Jazz pianist Jason Moran
The Blue Note recording artist pianist Jason Moran inarguably has one of the most inventive minds in contemporary jazz. Never one to think inside the box. Moran was in Detroit Friday evening part of the Paradise Jazz Series. In a 70 minute set, Moran paid tribute to the iconic jazz pianist Thelonious Monk, who would’ve been 100 last year. The concert wasn’t a run-of-the-mill tribute. Moran included video and audio footage of Monk speaking about his life and his work, which made it appear as if Monk’s spirit was on the stage with Moran’s band. Moran also included some biographical information about himself and his affinity for Monk’s legacy. For the tribute, Moran turned his longstanding trio Bandwagon into an octet, and the band performed cuts from Monk’s classic 1959 album “Thelonious Monk Orchestra at Town Hall”. Moran opened with a solo rendition of “Thelonious”. Then he brought out his band saxophonists JD Allen and Immanuel Wilkins, bassist Tarus Mateen, drummer Eric McPherson, trumpeter Ralph Alessi, trombonist Frank Lacy, and tuba player Bob Stewart. Many noted jazz musicians the world over have tried their hands at Monk’s music with varying degrees of success. Moran has an intimate understanding of Monk’s work as if Monk set Moran down and explain the inner workings of his music point by point. All concert long, Moran started the music as Monk originally conceived it. Then Moran added his own splashes of brilliance and color via myriad tempo, rhythmic, and mood changes. There’re crowd-pleasing solos by Lacy, Allen, and McPherson throughout the performance. The moments of the concert that most likely played over and over in the audience’s heads driving home were the band’s reworking of “Little Rootie Tootie,” and “Crepuscule with Nellie”. Near the end of the latter cut, the band turned Monk’s tribute to his wife into a blues. The unfortunate thing about the evening was the house was only half-full owing to the nine inches of snow that hit Detroit and the surrounding counties.

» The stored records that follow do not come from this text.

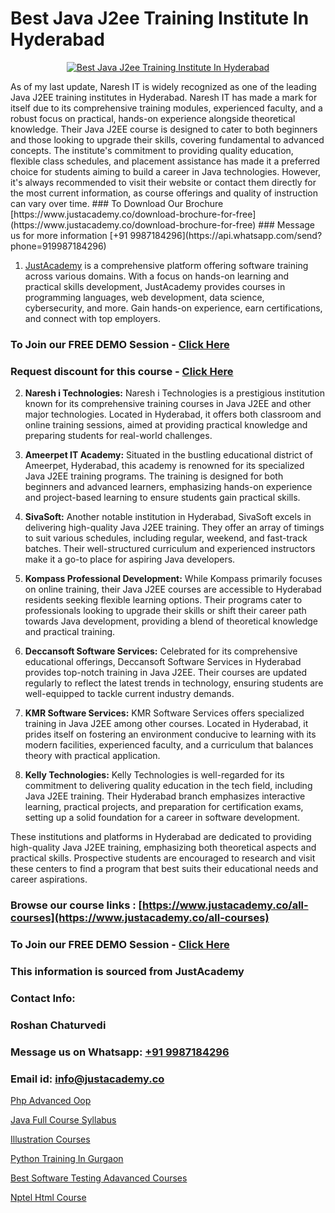 # Best Java J2ee Training Institute In Hyderabad

<p align="center">
  <a href="https://justacademy.co/course-detail/core-java-training">
    <img src="https://justacademy.co/storage2/course_image/1677245426_course_image.webp" alt="Best Java J2ee Training Institute In Hyderabad">
  </a>
</p>
As of my last update, Naresh IT is widely recognized as one of the leading Java J2EE training institutes in Hyderabad. Naresh IT has made a mark for itself due to its comprehensive training modules, experienced faculty, and a robust focus on practical, hands-on experience alongside theoretical knowledge. Their Java J2EE course is designed to cater to both beginners and those looking to upgrade their skills, covering fundamental to advanced concepts. The institute's commitment to providing quality education, flexible class schedules, and placement assistance has made it a preferred choice for students aiming to build a career in Java technologies. However, it's always recommended to visit their website or contact them directly for the most current information, as course offerings and quality of instruction can vary over time.
### To Download Our Brochure [https://www.justacademy.co/download-brochure-for-free](https://www.justacademy.co/download-brochure-for-free)
### Message us for more information [+91 9987184296](https://api.whatsapp.com/send?phone=919987184296)

1) [JustAcademy](https://justacademy.co) is a comprehensive platform offering software training across various domains. With a focus on hands-on learning and practical skills development, JustAcademy provides courses in programming languages, web development, data science, cybersecurity, and more. Gain hands-on experience, earn certifications, and connect with top employers.

### To Join our FREE DEMO Session - [Click Here](https://www.justacademy.co/register-for-course-demo/)
### Request discount for this course - [Click Here](https://justacademy.co/contact-us/)

2) **Naresh i Technologies:** Naresh i Technologies is a prestigious institution known for its comprehensive training courses in Java J2EE and other major technologies. Located in Hyderabad, it offers both classroom and online training sessions, aimed at providing practical knowledge and preparing students for real-world challenges.

3) **Ameerpet IT Academy:** Situated in the bustling educational district of Ameerpet, Hyderabad, this academy is renowned for its specialized Java J2EE training programs. The training is designed for both beginners and advanced learners, emphasizing hands-on experience and project-based learning to ensure students gain practical skills.

4) **SivaSoft:** Another notable institution in Hyderabad, SivaSoft excels in delivering high-quality Java J2EE training. They offer an array of timings to suit various schedules, including regular, weekend, and fast-track batches. Their well-structured curriculum and experienced instructors make it a go-to place for aspiring Java developers.

5) **Kompass Professional Development:** While Kompass primarily focuses on online training, their Java J2EE courses are accessible to Hyderabad residents seeking flexible learning options. Their programs cater to professionals looking to upgrade their skills or shift their career path towards Java development, providing a blend of theoretical knowledge and practical training.

6) **Deccansoft Software Services:** Celebrated for its comprehensive educational offerings, Deccansoft Software Services in Hyderabad provides top-notch training in Java J2EE. Their courses are updated regularly to reflect the latest trends in technology, ensuring students are well-equipped to tackle current industry demands.

7) **KMR Software Services:** KMR Software Services offers specialized training in Java J2EE among other courses. Located in Hyderabad, it prides itself on fostering an environment conducive to learning with its modern facilities, experienced faculty, and a curriculum that balances theory with practical application.

8) **Kelly Technologies:** Kelly Technologies is well-regarded for its commitment to delivering quality education in the tech field, including Java J2EE training. Their Hyderabad branch emphasizes interactive learning, practical projects, and preparation for certification exams, setting up a solid foundation for a career in software development.

These institutions and platforms in Hyderabad are dedicated to providing high-quality Java J2EE training, emphasizing both theoretical aspects and practical skills. Prospective students are encouraged to research and visit these centers to find a program that best suits their educational needs and career aspirations.

### Browse our course links : [https://www.justacademy.co/all-courses](https://www.justacademy.co/all-courses) 
### To Join our FREE DEMO Session - [Click Here](https://www.justacademy.co/register-for-course-demo)


### This information is sourced from JustAcademy
### Contact Info:
### Roshan Chaturvedi
### Message us on Whatsapp: [+91 9987184296](https://api.whatsapp.com/send?phone=919987184296)
### Email id: [info@justacademy.co](mailto:info@justacademy.co)
                
[Php Advanced Oop](https://www.linkedin.com/pulse/php-advanced-oop-justacademy-7d2vc?trackingId=SuouZz4PUiA2xDhCe%2B9XHg%3D%3D&lipi=urn%3Ali%3Apage%3Ad_flagship3_company_admin%3BxUP8vDI1SK6JTwycAY2syQ%3D%3D)

[Java Full Course Syllabus](https://www.linkedin.com/pulse/java-full-course-syllabus-software-training-sunnyvale-ocykc/)

[Illustration Courses](https://medium.com/@roneet705/illustration-courses-33fc5050d99e)

[Python Training In Gurgaon](https://medium.com/@prempja40/python-training-in-gurgaon-7290836828b7)

[Best Software Testing Adavanced Courses](https://justacademyin.github.io/justacademy/best-software-testing-adavanced-courses)

[Nptel Html Course](https://justacademyin.github.io/justacademy/nptel-html-course)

The people who chose to stay home missed one of the best concerts in the Paradise Jazz Series’ recent history. Even Moran’s encore was outside the box. The band marched through the crowd, leading the crowd into the lobby where the band played an encore. Afterwards, Moran mingled, signed autographs, and snapped selfies as if anxious to greet each concert goer who braved the inclement weather to experience his performance.